Go through the data and copy each line where the word "ortus" shows up.
════
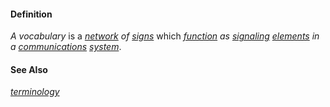 #### Definition

*A vocabulary* is a *[network](https://github.com/gcassel/Modular-Organization-Terminology/blob/master/terms/network.md) of [signs](https://github.com/gcassel/Modular-Organization-Terminology/blob/master/terms/sign.md)* which *[function](https://github.com/gcassel/Modular-Organization-Terminology/blob/master/terms/function.md) as [signaling](https://github.com/gcassel/Modular-Organization-Terminology/blob/master/terms/signal.md) [elements](https://github.com/gcassel/Modular-Organization-Terminology/blob/master/terms/element.md) in a [communications](https://github.com/gcassel/Modular-Organization-Terminology/blob/master/terms/communication.md) [system](https://github.com/gcassel/Modular-Organization-Terminology/blob/master/terms/system.md)*.

#### See Also

*[terminology](https://github.com/gcassel/Modular-Organization-Terminology/blob/master/terms/terminology.md)*
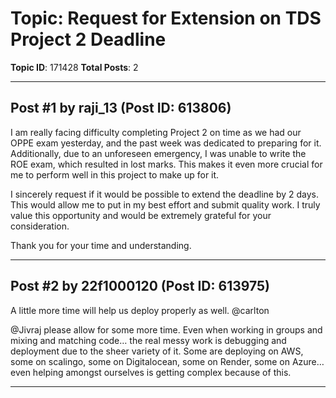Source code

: # Topic: Request for Extension on TDS Project 2 Deadline
**Topic ID**: 171428
**Total Posts**: 2

---

## Post #1 by raji_13 (Post ID: 613806)
I am really facing difficulty completing Project 2 on time as we had our OPPE exam yesterday, and the past week was dedicated to preparing for it. Additionally, due to an unforeseen emergency, I was unable to write the ROE exam, which resulted in lost marks. This makes it even more crucial for me to perform well in this project to make up for it.


I sincerely request if it would be possible to extend the deadline by 2 days. This would allow me to put in my best effort and submit quality work. I truly value this opportunity and would be extremely grateful for your consideration.


Thank you for your time and understanding.

---

## Post #2 by 22f1000120 (Post ID: 613975)
A little more time will help us deploy properly as well. 
@carlton
 
@Jivraj
 please allow for some more time. Even when working in groups and mixing and matching code… the real messy work is debugging and deployment due to the sheer variety of it. Some are deploying on AWS, some on scalingo, some on Digitalocean, some on Render, some on Azure… even helping amongst ourselves is getting complex because of this.

---
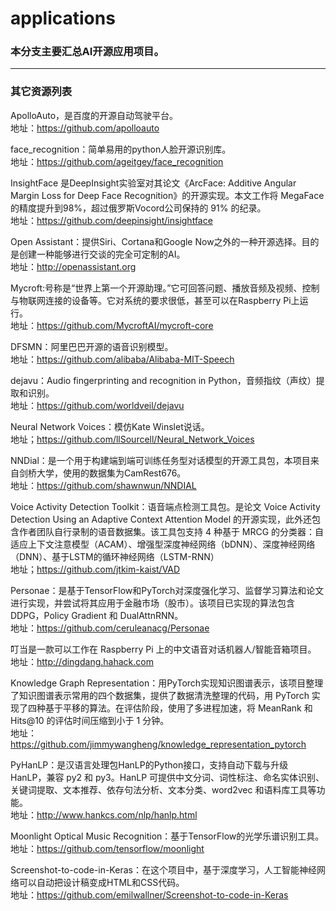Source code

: # applications

### 本分支主要汇总AI开源应用项目。
---

### 其它资源列表

ApolloAuto，是百度的开源自动驾驶平台。</br>
地址：https://github.com/apolloauto

face_recognition：简单易用的python人脸开源识别库。</br>
地址：https://github.com/ageitgey/face_recognition

InsightFace 是DeepInsight实验室对其论文《ArcFace: Additive Angular Margin Loss for Deep Face Recognition》的开源实现。本文工作将 MegaFace的精度提升到98%，超过俄罗斯Vocord公司保持的 91% 的纪录。</br>
地址：https://github.com/deepinsight/insightface

Open Assistant：提供Siri、Cortana和Google Now之外的一种开源选择。目的是创建一种能够进行交谈的完全可定制的AI。</br>
地址：http://openassistant.org

Mycroft:号称是“世界上第一个开源助理。”它可回答问题、播放音频及视频、控制与物联网连接的设备等。它对系统的要求很低，甚至可以在Raspberry Pi上运行。</br>
地址：https://github.com/MycroftAI/mycroft-core

DFSMN：阿里巴巴开源的语音识别模型。</br>
地址：https://github.com/alibaba/Alibaba-MIT-Speech


dejavu：Audio fingerprinting and recognition in Python，音频指纹（声纹）提取和识别。</br>
地址：https://github.com/worldveil/dejavu

Neural Network Voices：模仿Kate Winslet说话。</br>
地址；https://github.com/llSourcell/Neural_Network_Voices

NNDial：是一个用于构建端到端可训练任务型对话模型的开源工具包，本项目来自剑桥大学，使用的数据集为CamRest676。</br>
地址：https://github.com/shawnwun/NNDIAL

Voice Activity Detection Toolkit：语音端点检测工具包。是论文 Voice Activity Detection Using an Adaptive Context Attention Model 的开源实现，此外还包含作者团队自行录制的语音数据集。该工具包支持 4 种基于 MRCG 的分类器：自适应上下文注意模型（ACAM）、增强型深度神经网络（bDNN）、深度神经网络（DNN）、基于LSTM的循环神经网络（LSTM-RNN）</br>
地址；https://github.com/jtkim-kaist/VAD

Personae：是基于TensorFlow和PyTorch对深度强化学习、监督学习算法和论文进行实现，并尝试将其应用于金融市场（股市）。该项目已实现的算法包含 DDPG，Policy Gradient 和 DualAttnRNN。</br>
地址：https://github.com/ceruleanacg/Personae

叮当是一款可以工作在 Raspberry Pi 上的中文语音对话机器人/智能音箱项目。 </br>
地址：http://dingdang.hahack.com

Knowledge Graph Representation：用PyTorch实现知识图谱表示，该项目整理了知识图谱表示常用的四个数据集，提供了数据清洗整理的代码，用 PyTorch 实现了四种基于平移的算法。在评估阶段，使用了多进程加速，将 MeanRank 和 Hits@10 的评估时间压缩到小于 1 分钟。</br>
地址：https://github.com/jimmywangheng/knowledge_representation_pytorch

PyHanLP：是汉语言处理包HanLP的Python接口，支持自动下载与升级 HanLP，兼容 py2 和 py3。HanLP 可提供中文分词、词性标注、命名实体识别、关键词提取、文本推荐、依存句法分析、文本分类、word2vec 和语料库工具等功能。</br>
地址：http://www.hankcs.com/nlp/hanlp.html


Moonlight Optical Music Recognition：基于TensorFlow的光学乐谱识别工具。</br>
地址：https://github.com/tensorflow/moonlight

Screenshot-to-code-in-Keras：在这个项目中，基于深度学习，人工智能神经网络可以自动把设计稿变成HTML和CSS代码。</br>
地址：https://github.com/emilwallner/Screenshot-to-code-in-Keras

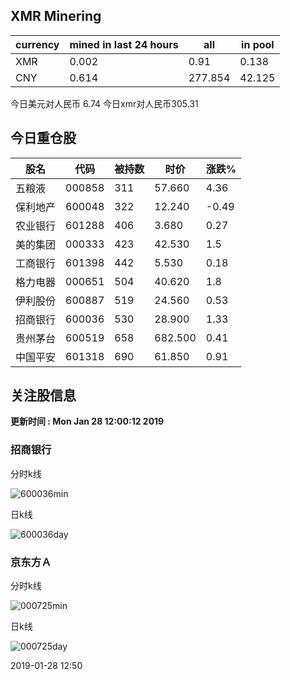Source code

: ## XMR Minering

|currency|mined in last 24 hours|all|in pool|
|---|---|---|---|
|XMR|0.002|0.91|0.138|
|CNY|0.614|277.854|42.125|

今日美元对人民币 6.74	今日xmr对人民币305.31


## 今日重仓股 

|股名|代码|被持数|时价|涨跌%|
|---|---|---|---|---|
|五粮液|000858|311|57.660|4.36|
|保利地产|600048|322|12.240|-0.49|
|农业银行|601288|406|3.680|0.27|
|美的集团|000333|423|42.530|1.5|
|工商银行|601398|442|5.530|0.18|
|格力电器|000651|504|40.620|1.8|
|伊利股份|600887|519|24.560|0.53|
|招商银行|600036|530|28.900|1.33|
|贵州茅台|600519|658|682.500|0.41|
|中国平安|601318|690|61.850|0.91|

## 关注股信息
**更新时间 : Mon Jan 28 12:00:12 2019**
### 招商银行 
分时k线

![600036min](http://image.sinajs.cn/newchart/min/n/sh600036.gif)

日k线

![600036day](http://image.sinajs.cn/newchart/daily/n/sh600036.gif)

### 京东方Ａ 
分时k线

![000725min](http://image.sinajs.cn/newchart/min/n/sz000725.gif)

日k线

![000725day](http://image.sinajs.cn/newchart/daily/n/sz000725.gif)

2019-01-28 12:50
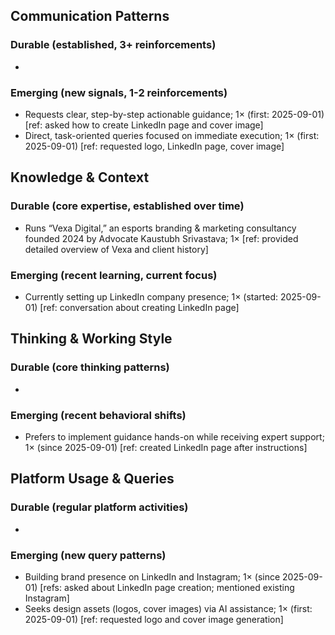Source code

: ## Communication Patterns
### Durable (established, 3+ reinforcements)
- 

### Emerging (new signals, 1-2 reinforcements)
- Requests clear, step-by-step actionable guidance; 1× (first: 2025-09-01) [ref: asked how to create LinkedIn page and cover image]
- Direct, task-oriented queries focused on immediate execution; 1× (first: 2025-09-01) [ref: requested logo, LinkedIn page, cover image]

## Knowledge & Context
### Durable (core expertise, established over time)
- Runs “Vexa Digital,” an esports branding & marketing consultancy founded 2024 by Advocate Kaustubh Srivastava; 1× [ref: provided detailed overview of Vexa and client history]

### Emerging (recent learning, current focus)
- Currently setting up LinkedIn company presence; 1× (started: 2025-09-01) [ref: conversation about creating LinkedIn page]

## Thinking & Working Style
### Durable (core thinking patterns)
- 

### Emerging (recent behavioral shifts)
- Prefers to implement guidance hands-on while receiving expert support; 1× (since 2025-09-01) [ref: created LinkedIn page after instructions]

## Platform Usage & Queries
### Durable (regular platform activities)
- 

### Emerging (new query patterns)
- Building brand presence on LinkedIn and Instagram; 1× (since 2025-09-01) [refs: asked about LinkedIn page creation; mentioned existing Instagram]
- Seeks design assets (logos, cover images) via AI assistance; 1× (first: 2025-09-01) [ref: requested logo and cover image generation]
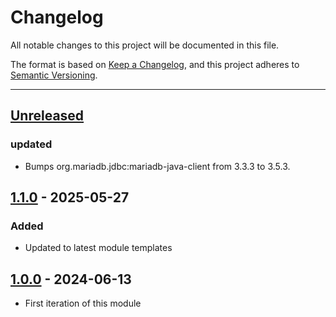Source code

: # Changelog

All notable changes to this project will be documented in this file.

The format is based on [Keep a Changelog](https://keepachangelog.com/en/1.0.0/),
and this project adheres to [Semantic Versioning](https://semver.org/spec/v2.0.0.html).

* * *


## [Unreleased]

### updated

- Bumps org.mariadb.jdbc:mariadb-java-client from 3.3.3 to 3.5.3.

## [1.1.0] - 2025-05-27

### Added

- Updated to latest module templates

## [1.0.0] - 2024-06-13

- First iteration of this module

[Unreleased]: https://github.com/ortus-boxlang/bx-mariadb/compare/v1.1.0...HEAD

[1.1.0]: https://github.com/ortus-boxlang/bx-mariadb/compare/v1.0.0...v1.1.0

[1.0.0]: https://github.com/ortus-boxlang/bx-mariadb/compare/71b91f7b2dbc12e7de9fb13a4a769fce8fe4bfdd...v1.0.0
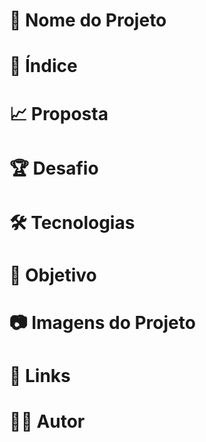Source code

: # :triangular_ruler: Nome do Projeto

# :memo: Índice

# :chart_with_upwards_trend: Proposta

# :trophy: Desafio

# :hammer_and_wrench: Tecnologias

# :dart: Objetivo

# :camera: Imagens do Projeto

# :link: Links

# :technologist: Autor
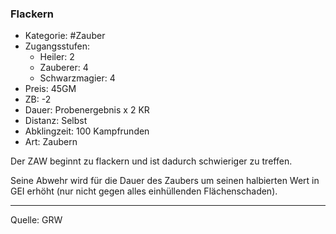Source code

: ### Flackern

- Kategorie: #Zauber
- Zugangsstufen:
  - Heiler: 2
  - Zauberer: 4
  - Schwarzmagier: 4
- Preis: 45GM
- ZB: -2
- Dauer: Probenergebnis x 2 KR
- Distanz: Selbst
- Abklingzeit: 100 Kampfrunden
- Art: Zaubern

Der ZAW beginnt zu flackern und ist dadurch schwieriger zu treffen.

Seine Abwehr wird für die Dauer des Zaubers um seinen halbierten Wert in GEI erhöht (nur nicht gegen alles einhüllenden Flächenschaden).

---

Quelle: GRW
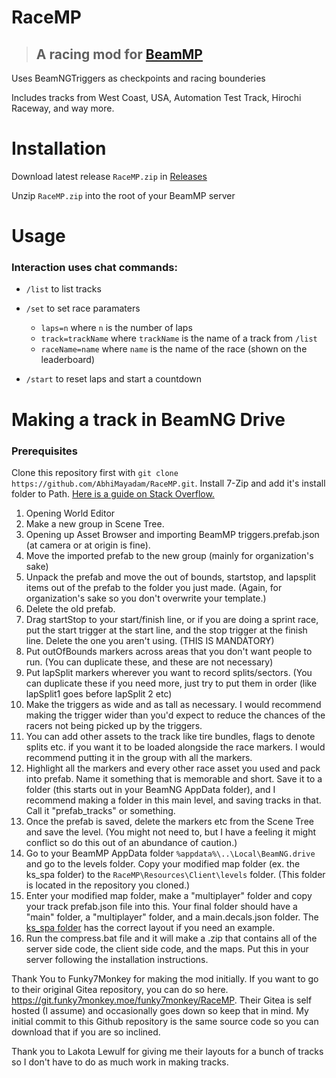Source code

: # RaceMP
> ## A racing mod for [BeamMP](https://beammp.com/)

Uses BeamNGTriggers as checkpoints and racing bounderies

Includes tracks from West Coast, USA, Automation Test Track, Hirochi Raceway, and way more. 

# Installation
Download latest release `RaceMP.zip` in [Releases](https://github.com/AbhiMayadam/RaceMP/releases)

Unzip `RaceMP.zip` into the root of your BeamMP server

# Usage
### Interaction uses chat commands:
* `/list` to list tracks

* `/set` to set race paramaters
    * `laps=n` where `n` is the number of laps
    * `track=trackName` where `trackName` is the name of a track from `/list`
    * `raceName=name` where `name` is the name of the race (shown on the leaderboard)
* `/start` to reset laps and start a countdown

# Making a track in BeamNG Drive
### Prerequisites
Clone this repository first with `git clone https://github.com/AbhiMayadam/RaceMP.git`. 
Install 7-Zip and add it's install folder to Path. [Here is a guide on Stack Overflow.](https://stackoverflow.com/questions/44272416/how-to-add-a-folder-to-path-environment-variable-in-windows-10-with-screensho)
  1. Opening World Editor
  2. Make a new group in Scene Tree.
  3. Opening up Asset Browser and importing BeamMP triggers.prefab.json (at camera or at origin is fine).
  4. Move the imported prefab to the new group (mainly for organization's sake)
  5. Unpack the prefab and move the out of bounds, startstop, and lapsplit items out of the prefab to the folder you just made. (Again, for organization's sake so you don't overwrite your template.)
  6. Delete the old prefab.
  7. Drag startStop to your start/finish line, or if you are doing a sprint race, put the start trigger at the start line, and the stop trigger at the finish line. Delete the one you aren't using. (THIS IS MANDATORY)
  8. Put outOfBounds markers across areas that you don't want people to run. (You can duplicate these, and these are not necessary)
  9. Put lapSplit markers wherever you want to record splits/sectors. (You can duplicate these if you need more, just try to put them in order (like lapSplit1 goes before lapSplit 2 etc)
  10. Make the triggers as wide and as tall as necessary. I would recommend making the trigger wider than you'd expect to reduce the chances of the racers not being picked up by the triggers. 
  11. You can add other assets to the track like tire bundles, flags to denote splits etc. if you want it to be loaded alongside the race markers. I would recommend putting it in the group with all the markers.
  12. Highlight all the markers and every other race asset you used and pack into prefab. Name it something that is memorable and short. Save it to a folder (this starts out in your BeamNG AppData folder), and I recommend making a folder in this main level, and saving tracks in that. Call it "prefab_tracks" or something.
  13. Once the prefab is saved, delete the markers etc from the Scene Tree and save the level. (You might not need to, but I have a feeling it might conflict so do this out of an abundance of caution.)
  14. Go to your BeamMP AppData folder `%appdata%\..\Local\BeamNG.drive` and go to the levels folder. Copy your modified map folder (ex. the ks_spa folder) to the `RaceMP\Resources\Client\levels` folder. (This folder is located in the repository you cloned.)
  15. Enter your modified map folder, make a "multiplayer" folder and copy your track prefab.json file into this. Your final folder should have a "main" folder, a "multiplayer" folder, and a main.decals.json folder. The [ks_spa folder](https://github.com/AbhiMayadam/RaceMP/tree/main/Resources/Client/levels/ks_spa) has the correct layout if you need an example.
  16. Run the compress.bat file and it will make a .zip that contains all of the server side code, the client side code, and the maps. Put this in your server following the installation instructions.

  Thank You to Funky7Monkey for making the mod initially. If you want to go to their original Gitea repository, you can do so here. https://git.funky7monkey.moe/funky7monkey/RaceMP. Their Gitea is self hosted (I assume) and occasionally goes down so keep that in mind. My initial commit to this Github repository is the same source code so you can download that if you are so inclined.

  Thank you to Lakota Lewulf for giving me their layouts for a bunch of tracks so I don't have to do as much work in making tracks.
════
(Written response):
[Unreleased]: https://github.com/ortus-boxlang/bx-mariadb/compare/v1.1.0...HEAD
[1.1.0]: https://github.com/ortus-boxlang/bx-mariadb/compare/v1.0.0...v1.1.0
[1.0.0]: https://github.com/ortus-boxlang/bx-mariadb/compare/71b91f7b2dbc12e7de9fb13a4a769fce8fe4bfdd...v1.0.0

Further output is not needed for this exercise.